== Plain-text document sources ==

=-=-=

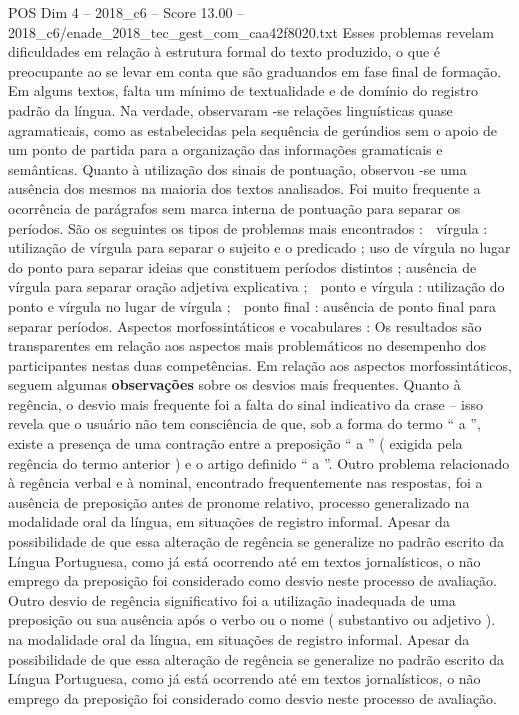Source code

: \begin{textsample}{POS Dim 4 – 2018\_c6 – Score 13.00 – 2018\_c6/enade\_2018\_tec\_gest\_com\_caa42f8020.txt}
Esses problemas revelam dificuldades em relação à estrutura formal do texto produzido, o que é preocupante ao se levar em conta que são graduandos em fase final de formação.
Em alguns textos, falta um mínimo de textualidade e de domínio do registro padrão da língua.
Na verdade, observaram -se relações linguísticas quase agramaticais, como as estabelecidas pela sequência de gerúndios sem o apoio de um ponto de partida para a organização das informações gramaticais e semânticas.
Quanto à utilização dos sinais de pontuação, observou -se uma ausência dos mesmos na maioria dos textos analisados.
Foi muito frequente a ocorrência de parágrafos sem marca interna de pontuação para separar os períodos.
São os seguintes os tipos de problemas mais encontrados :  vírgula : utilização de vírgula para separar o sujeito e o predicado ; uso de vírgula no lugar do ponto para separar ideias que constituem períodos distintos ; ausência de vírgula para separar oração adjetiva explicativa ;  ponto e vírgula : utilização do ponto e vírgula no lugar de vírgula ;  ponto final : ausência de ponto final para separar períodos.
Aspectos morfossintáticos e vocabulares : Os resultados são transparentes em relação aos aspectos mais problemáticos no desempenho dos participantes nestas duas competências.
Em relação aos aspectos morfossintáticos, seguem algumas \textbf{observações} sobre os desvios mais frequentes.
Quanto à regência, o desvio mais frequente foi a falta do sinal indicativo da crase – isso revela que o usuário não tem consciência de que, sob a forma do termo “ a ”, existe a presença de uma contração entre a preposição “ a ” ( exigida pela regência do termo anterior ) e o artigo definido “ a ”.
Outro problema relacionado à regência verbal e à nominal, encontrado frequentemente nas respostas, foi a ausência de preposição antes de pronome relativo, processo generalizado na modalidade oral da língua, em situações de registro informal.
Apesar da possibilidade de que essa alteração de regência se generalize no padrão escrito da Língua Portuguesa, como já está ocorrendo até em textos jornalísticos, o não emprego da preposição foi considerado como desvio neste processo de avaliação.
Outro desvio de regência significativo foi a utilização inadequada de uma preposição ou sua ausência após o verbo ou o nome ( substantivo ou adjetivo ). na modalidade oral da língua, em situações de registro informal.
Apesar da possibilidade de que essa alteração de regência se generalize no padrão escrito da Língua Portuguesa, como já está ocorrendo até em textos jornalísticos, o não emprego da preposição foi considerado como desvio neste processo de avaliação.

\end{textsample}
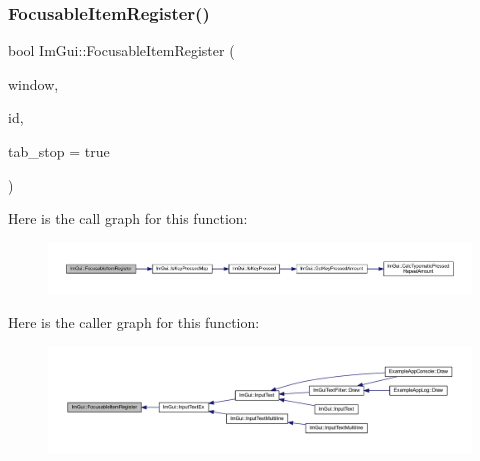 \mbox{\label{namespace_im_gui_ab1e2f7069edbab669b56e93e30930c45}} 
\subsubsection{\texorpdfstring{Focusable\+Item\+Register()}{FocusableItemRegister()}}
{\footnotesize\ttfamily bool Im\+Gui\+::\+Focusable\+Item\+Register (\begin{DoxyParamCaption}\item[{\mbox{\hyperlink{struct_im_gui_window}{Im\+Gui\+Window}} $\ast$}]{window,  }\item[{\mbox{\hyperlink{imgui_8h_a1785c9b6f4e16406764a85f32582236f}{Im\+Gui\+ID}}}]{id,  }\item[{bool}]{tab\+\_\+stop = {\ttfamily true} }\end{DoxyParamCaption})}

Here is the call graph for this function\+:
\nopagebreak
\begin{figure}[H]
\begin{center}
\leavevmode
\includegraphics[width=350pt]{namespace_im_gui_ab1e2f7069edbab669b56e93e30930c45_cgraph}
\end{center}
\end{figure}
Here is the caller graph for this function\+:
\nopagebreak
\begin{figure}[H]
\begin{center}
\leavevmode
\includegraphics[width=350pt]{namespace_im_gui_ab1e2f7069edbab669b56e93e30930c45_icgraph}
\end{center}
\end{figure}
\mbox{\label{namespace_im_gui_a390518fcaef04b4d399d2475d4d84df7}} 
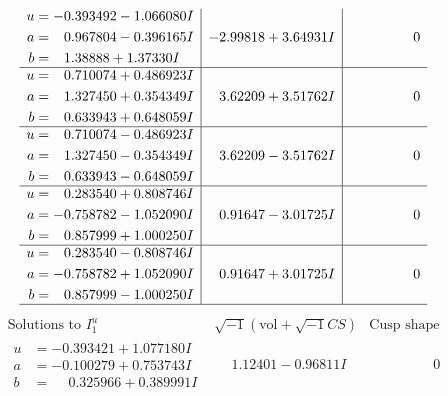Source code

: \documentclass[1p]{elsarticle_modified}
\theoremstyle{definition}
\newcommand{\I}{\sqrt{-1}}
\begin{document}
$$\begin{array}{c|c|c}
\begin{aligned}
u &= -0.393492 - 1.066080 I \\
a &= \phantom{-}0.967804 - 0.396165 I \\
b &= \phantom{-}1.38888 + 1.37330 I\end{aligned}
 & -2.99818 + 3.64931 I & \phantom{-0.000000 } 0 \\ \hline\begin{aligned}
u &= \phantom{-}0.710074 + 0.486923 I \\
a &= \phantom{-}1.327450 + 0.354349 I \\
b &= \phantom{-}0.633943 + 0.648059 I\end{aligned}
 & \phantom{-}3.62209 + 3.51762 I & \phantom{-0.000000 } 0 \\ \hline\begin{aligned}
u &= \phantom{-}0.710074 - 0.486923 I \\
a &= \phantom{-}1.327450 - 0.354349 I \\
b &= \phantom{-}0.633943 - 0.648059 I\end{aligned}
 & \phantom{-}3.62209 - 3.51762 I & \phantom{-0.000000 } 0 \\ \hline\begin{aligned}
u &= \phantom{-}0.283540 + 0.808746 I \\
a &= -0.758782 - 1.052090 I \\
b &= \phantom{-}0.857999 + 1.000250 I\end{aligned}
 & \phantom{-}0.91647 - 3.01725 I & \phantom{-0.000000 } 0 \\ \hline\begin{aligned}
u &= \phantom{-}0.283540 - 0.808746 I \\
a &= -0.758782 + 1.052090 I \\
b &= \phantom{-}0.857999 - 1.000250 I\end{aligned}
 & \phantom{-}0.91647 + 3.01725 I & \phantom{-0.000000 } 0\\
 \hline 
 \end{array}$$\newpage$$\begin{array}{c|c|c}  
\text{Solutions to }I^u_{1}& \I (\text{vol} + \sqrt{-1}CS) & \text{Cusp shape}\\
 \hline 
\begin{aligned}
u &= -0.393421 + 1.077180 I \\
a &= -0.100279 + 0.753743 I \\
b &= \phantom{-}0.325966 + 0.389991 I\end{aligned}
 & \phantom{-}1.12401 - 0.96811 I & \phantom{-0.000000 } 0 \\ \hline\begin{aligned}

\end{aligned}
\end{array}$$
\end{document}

=-=-=

== Task directions ==
Retype each entry precisely. Skip images entirely.

== Written response ==
Source code

: \begin{textsample}{POS Dim 4 – 2018\_c6 – Score 13.00 – 2018\_c6/enade\_2018\_tec\_gest\_com\_caa42f8020.txt}
Esses problemas revelam dificuldades em relação à estrutura formal do texto produzido, o que é preocupante ao se levar em conta que são graduandos em fase final de formação.
Em alguns textos, falta um mínimo de textualidade e de domínio do registro padrão da língua.
Na verdade, observaram -se relações linguísticas quase agramaticais, como as estabelecidas pela sequência de gerúndios sem o apoio de um ponto de partida para a organização das informações gramaticais e semânticas.
Quanto à utilização dos sinais de pontuação, observou -se uma ausência dos mesmos na maioria dos textos analisados.
Foi muito frequente a ocorrência de parágrafos sem marca interna de pontuação para separar os períodos.
São os seguintes os tipos de problemas mais encontrados :  vírgula : utilização de vírgula para separar o sujeito e o predicado ; uso de vírgula no lugar do ponto para separar ideias que constituem períodos distintos ; ausência de vírgula para separar oração adjetiva explicativa ;  ponto e vírgula : utilização do ponto e vírgula no lugar de vírgula ;  ponto final : ausência de ponto final para separar períodos.
Aspectos morfossintáticos e vocabulares : Os resultados são transparentes em relação aos aspectos mais problemáticos no desempenho dos participantes nestas duas competências.
Em relação aos aspectos morfossintáticos, seguem algumas \textbf{observações} sobre os desvios mais frequentes.
Quanto à regência, o desvio mais frequente foi a falta do sinal indicativo da crase – isso revela que o usuário não tem consciência de que, sob a forma do termo “ a ”, existe a presença de uma contração entre a preposição “ a ” ( exigida pela regência do termo anterior ) e o artigo definido “ a ”.
Outro problema relacionado à regência verbal e à nominal, encontrado frequentemente nas respostas, foi a ausência de preposição antes de pronome relativo, processo generalizado na modalidade oral da língua, em situações de registro informal.
Apesar da possibilidade de que essa alteração de regência se generalize no padrão escrito da Língua Portuguesa, como já está ocorrendo até em textos jornalísticos, o não emprego da preposição foi considerado como desvio neste processo de avaliação.
Outro desvio de regência significativo foi a utilização inadequada de uma preposição ou sua ausência após o verbo ou o nome ( substantivo ou adjetivo ). na modalidade oral da língua, em situações de registro informal.
Apesar da possibilidade de que essa alteração de regência se generalize no padrão escrito da Língua Portuguesa, como já está ocorrendo até em textos jornalísticos, o não emprego da preposição foi considerado como desvio neste processo de avaliação.

\end{textsample}
 \mbox{\label{namespace_im_gui_ab1e2f7069edbab669b56e93e30930c45}} 
\subsubsection{\texorpdfstring{Focusable\+Item\+Register()}{FocusableItemRegister()}}
{\footnotesize\ttfamily bool Im\+Gui\+::\+Focusable\+Item\+Register (\begin{DoxyParamCaption}\item[{\mbox{\hyperlink{struct_im_gui_window}{Im\+Gui\+Window}} $\ast$}]{window,  }\item[{\mbox{\hyperlink{imgui_8h_a1785c9b6f4e16406764a85f32582236f}{Im\+Gui\+ID}}}]{id,  }\item[{bool}]{tab\+\_\+stop = {\ttfamily true} }\end{DoxyParamCaption})}

Here is the call graph for this function\+:
\nopagebreak
\begin{figure}[H]
\begin{center}
\leavevmode
\includegraphics[width=350pt]{namespace_im_gui_ab1e2f7069edbab669b56e93e30930c45_cgraph}
\end{center}
\end{figure}
Here is the caller graph for this function\+:
\nopagebreak
\begin{figure}[H]
\begin{center}
\leavevmode
\includegraphics[width=350pt]{namespace_im_gui_ab1e2f7069edbab669b56e93e30930c45_icgraph}
\end{center}
\end{figure}
\mbox{\label{namespace_im_gui_a390518fcaef04b4d399d2475d4d84df7}} 
Source code

: \documentclass[1p]{elsarticle_modified}
\theoremstyle{definition}
\newcommand{\I}{\sqrt{-1}}
\begin{document}
$$\begin{array}{c|c|c}
\begin{aligned}
u &= -0.393492 - 1.066080 I \\
a &= \phantom{-}0.967804 - 0.396165 I \\
b &= \phantom{-}1.38888 + 1.37330 I\end{aligned}
 & -2.99818 + 3.64931 I & \phantom{-0.000000 } 0 \\ \hline\begin{aligned}
u &= \phantom{-}0.710074 + 0.486923 I \\
a &= \phantom{-}1.327450 + 0.354349 I \\
b &= \phantom{-}0.633943 + 0.648059 I\end{aligned}
 & \phantom{-}3.62209 + 3.51762 I & \phantom{-0.000000 } 0 \\ \hline\begin{aligned}
u &= \phantom{-}0.710074 - 0.486923 I \\
a &= \phantom{-}1.327450 - 0.354349 I \\
b &= \phantom{-}0.633943 - 0.648059 I\end{aligned}
 & \phantom{-}3.62209 - 3.51762 I & \phantom{-0.000000 } 0 \\ \hline\begin{aligned}
u &= \phantom{-}0.283540 + 0.808746 I \\
a &= -0.758782 - 1.052090 I \\
b &= \phantom{-}0.857999 + 1.000250 I\end{aligned}
 & \phantom{-}0.91647 - 3.01725 I & \phantom{-0.000000 } 0 \\ \hline\begin{aligned}
u &= \phantom{-}0.283540 - 0.808746 I \\
a &= -0.758782 + 1.052090 I \\
b &= \phantom{-}0.857999 - 1.000250 I\end{aligned}
 & \phantom{-}0.91647 + 3.01725 I & \phantom{-0.000000 } 0\\
 \hline 
 \end{array}$$\newpage$$\begin{array}{c|c|c}  
\text{Solutions to }I^u_{1}& \I (\text{vol} + \sqrt{-1}CS) & \text{Cusp shape}\\
 \hline 
\begin{aligned}
u &= -0.393421 + 1.077180 I \\
a &= -0.100279 + 0.753743 I \\
b &= \phantom{-}0.325966 + 0.389991 I\end{aligned}
 & \phantom{-}1.12401 - 0.96811 I & \phantom{-0.000000 } 0 \\ \hline\begin{aligned}

\end{aligned}
\end{array}$$
\end{document}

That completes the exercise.